### WHAT THE TASK ASKS
When you reach the line that contains "karaṇa-kutūhala" in the data below, start reproducing lines exactly, and stop after the line that contains "kṛṣṇa-pakṣa".

Dataset entries
================

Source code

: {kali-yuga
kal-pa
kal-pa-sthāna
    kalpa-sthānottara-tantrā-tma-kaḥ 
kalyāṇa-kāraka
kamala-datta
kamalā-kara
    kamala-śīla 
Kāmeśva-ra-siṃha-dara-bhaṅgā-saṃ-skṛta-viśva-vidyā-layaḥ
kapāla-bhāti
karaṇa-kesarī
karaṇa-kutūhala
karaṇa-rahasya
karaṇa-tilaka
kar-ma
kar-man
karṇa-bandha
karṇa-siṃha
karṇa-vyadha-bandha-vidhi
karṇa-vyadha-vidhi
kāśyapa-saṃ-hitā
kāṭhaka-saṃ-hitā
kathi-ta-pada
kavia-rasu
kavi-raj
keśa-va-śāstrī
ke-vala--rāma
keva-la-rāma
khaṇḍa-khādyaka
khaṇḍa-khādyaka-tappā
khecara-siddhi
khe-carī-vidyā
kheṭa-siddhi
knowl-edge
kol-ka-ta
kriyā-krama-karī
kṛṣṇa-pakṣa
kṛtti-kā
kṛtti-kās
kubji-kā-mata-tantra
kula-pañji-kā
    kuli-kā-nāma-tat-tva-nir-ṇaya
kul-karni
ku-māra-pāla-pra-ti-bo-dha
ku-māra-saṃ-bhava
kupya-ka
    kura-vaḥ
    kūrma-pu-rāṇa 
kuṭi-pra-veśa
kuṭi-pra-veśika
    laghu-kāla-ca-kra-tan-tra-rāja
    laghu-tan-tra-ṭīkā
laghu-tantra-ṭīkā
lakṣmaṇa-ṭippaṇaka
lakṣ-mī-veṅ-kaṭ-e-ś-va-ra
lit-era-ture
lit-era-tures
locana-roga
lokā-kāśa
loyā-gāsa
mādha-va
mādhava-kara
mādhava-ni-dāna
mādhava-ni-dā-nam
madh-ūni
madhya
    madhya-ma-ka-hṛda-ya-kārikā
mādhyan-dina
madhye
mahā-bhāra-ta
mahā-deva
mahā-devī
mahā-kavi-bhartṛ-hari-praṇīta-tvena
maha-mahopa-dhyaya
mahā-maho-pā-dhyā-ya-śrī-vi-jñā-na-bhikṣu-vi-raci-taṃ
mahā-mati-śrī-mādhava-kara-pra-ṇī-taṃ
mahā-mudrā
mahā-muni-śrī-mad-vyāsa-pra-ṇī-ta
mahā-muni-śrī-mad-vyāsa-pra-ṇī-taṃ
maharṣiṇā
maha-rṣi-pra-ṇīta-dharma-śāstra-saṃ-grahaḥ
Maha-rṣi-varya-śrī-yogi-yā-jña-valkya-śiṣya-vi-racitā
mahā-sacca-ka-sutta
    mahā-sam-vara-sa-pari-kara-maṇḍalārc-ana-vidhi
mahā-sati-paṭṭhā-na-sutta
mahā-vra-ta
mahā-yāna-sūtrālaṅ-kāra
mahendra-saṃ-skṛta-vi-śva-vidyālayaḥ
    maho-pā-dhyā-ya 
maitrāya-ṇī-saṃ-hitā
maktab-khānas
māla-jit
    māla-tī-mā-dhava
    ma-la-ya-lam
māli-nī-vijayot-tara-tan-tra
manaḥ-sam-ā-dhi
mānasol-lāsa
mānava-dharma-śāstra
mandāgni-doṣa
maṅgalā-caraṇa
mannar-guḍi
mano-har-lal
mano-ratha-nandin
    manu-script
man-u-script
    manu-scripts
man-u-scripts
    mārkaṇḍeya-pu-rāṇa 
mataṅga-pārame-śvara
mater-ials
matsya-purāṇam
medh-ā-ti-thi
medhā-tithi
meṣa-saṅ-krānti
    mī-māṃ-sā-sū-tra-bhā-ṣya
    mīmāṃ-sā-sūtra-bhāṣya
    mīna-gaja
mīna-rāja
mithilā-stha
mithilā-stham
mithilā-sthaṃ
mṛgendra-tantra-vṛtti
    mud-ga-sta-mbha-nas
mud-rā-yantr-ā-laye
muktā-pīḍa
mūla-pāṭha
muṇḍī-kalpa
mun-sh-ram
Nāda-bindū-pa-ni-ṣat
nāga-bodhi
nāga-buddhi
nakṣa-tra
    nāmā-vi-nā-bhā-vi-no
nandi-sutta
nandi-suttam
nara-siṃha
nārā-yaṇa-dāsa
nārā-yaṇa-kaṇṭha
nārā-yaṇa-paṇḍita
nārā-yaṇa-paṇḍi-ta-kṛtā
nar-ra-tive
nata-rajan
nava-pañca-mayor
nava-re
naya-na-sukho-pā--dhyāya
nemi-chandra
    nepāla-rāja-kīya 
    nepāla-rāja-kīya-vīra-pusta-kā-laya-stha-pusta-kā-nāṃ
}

================

### ANSWER SPACE
karaṇa-kutūhala
karaṇa-rahasya
karaṇa-tilaka
kar-ma
kar-man
karṇa-bandha
karṇa-siṃha
karṇa-vyadha-bandha-vidhi
karṇa-vyadha-vidhi
kāśyapa-saṃ-hitā
kāṭhaka-saṃ-hitā
kathi-ta-pada
kavia-rasu
kavi-raj
keśa-va-śāstrī
ke-vala--rāma
keva-la-rāma
khaṇḍa-khādyaka
khaṇḍa-khādyaka-tappā
khecara-siddhi
khe-carī-vidyā
kheṭa-siddhi
knowl-edge
kol-ka-ta
kriyā-krama-karī
kṛṣṇa-pakṣa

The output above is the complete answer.